SAT can also hear applications for review of Building and Energy decisions, so if you believe Building and Energy has made an error in assessing your complaint, you have recourse.
Home indemnity insurance — when this is the right pathway instead
If your builder has become insolvent, has died, or has disappeared and cannot be located, the complaint resolution pathway through Building and Energy may not be available or practical. In these situations, home indemnity insurance (HII) is the relevant mechanism.
In WA, home indemnity insurance is mandatory for most residential building contracts where the contract price exceeds $20,000. The insurance covers homeowners where the builder cannot complete or rectify work due to insolvency, death, or disappearance. Claims are made directly to the insurer, not to Building and Energy.
If your builder is still trading but simply uncooperative, Building and Energy is the right pathway and home indemnity insurance does not come into play.
Master Builders WA
Master Builders WA is the peak industry association for commercial and residential builders in WA. While it is not a government body and cannot issue enforceable orders, Master Builders WA offers a dispute resolution service for disputes involving members.
If your builder is a Master Builders WA member, contacting the association may produce a quicker resolution in some cases, as members are expected to abide by the association’s code of conduct. This can be pursued in parallel with the Building and Energy process, but it does not replace it.
Practical tips for a strong complaint
The homeowners who get the best outcomes from the Building and Energy process tend to share some common habits:
- Photograph everything before handover — walking through your home at practical completion with photos of every room, every junction, every penetration, and every wet area creates a dated baseline that is invaluable later
- Write defect notices in specific language — “cracking to the render on the north-facing external wall between the garage door and the front window, extending approximately 600 mm diagonally from the top of the window frame” is far stronger than “cracks in the render”
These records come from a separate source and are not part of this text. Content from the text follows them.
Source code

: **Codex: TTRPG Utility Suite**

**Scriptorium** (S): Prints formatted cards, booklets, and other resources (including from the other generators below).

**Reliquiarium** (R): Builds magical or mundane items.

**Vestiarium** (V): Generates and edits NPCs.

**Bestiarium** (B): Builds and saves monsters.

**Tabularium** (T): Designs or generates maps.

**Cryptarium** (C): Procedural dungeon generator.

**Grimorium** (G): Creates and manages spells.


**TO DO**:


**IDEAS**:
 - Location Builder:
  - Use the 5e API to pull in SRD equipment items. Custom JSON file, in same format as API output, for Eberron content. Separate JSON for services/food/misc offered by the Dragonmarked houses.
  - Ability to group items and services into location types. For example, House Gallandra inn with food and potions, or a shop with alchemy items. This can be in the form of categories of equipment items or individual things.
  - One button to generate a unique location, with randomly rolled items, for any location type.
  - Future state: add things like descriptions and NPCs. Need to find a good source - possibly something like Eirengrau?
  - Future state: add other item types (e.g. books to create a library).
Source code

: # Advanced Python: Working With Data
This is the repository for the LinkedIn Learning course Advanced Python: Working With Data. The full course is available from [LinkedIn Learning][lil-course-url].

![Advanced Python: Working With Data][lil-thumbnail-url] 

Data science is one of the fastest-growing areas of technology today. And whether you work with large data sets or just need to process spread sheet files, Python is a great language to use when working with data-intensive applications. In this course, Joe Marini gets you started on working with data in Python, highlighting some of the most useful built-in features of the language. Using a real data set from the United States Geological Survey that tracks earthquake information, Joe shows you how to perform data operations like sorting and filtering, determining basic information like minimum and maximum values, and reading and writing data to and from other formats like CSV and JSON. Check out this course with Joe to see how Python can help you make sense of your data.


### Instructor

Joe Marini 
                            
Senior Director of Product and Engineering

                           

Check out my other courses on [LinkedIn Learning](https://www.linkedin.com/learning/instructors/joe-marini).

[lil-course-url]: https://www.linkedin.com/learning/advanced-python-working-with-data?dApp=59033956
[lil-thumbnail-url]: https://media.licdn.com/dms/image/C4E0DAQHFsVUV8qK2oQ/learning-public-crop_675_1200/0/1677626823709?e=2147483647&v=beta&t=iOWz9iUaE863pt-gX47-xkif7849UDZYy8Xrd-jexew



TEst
- Get an independent building inspection — a report from a registered building inspector adds significant weight to your complaint and helps identify defects you might not notice yourself
- Keep a defect log — record the date each defect first appeared, how it has changed over time, and any weather events or other circumstances that might be relevant
- Do not allow rectification works without written scope — if your builder offers to fix something, agree on the scope and timeframe in writing before they start, so there is no dispute later about what was promised
- Respond promptly — Building and Energy case managers work through high complaint volumes and slow responses from homeowners can delay your own matter
Tip: Checka lets you log defects with photos, voice notes, and location tags directly on site, then export a structured defect report you can attach to your Building and Energy complaint form. It takes minutes to set up on the day of your handover inspection.
Key takeaways
- Building and Energy (DEMIRS) is the mandatory first step for building complaints in WA — you must go through this process before escalating to SAT, and the service is free.
- You have six years from practical completion to lodge a complaint, but acting early strengthens your case and preserves evidence.
- Document everything — written communications with your builder, photographs of every defect, and an independent inspection report all significantly improve your chances of a successful outcome.
- Building and Energy can issue binding rectification orders and repayment directions against registered builders who carry out defective or incomplete work.
- SAT is the next step if Building and Energy cannot resolve the dispute — it functions as WA’s building disputes tribunal with powers to make enforceable orders.
- Home indemnity insurance applies only when your builder is insolvent, deceased, or has disappeared — for a builder who is trading but uncooperative, the Building and Energy pathway is the right one.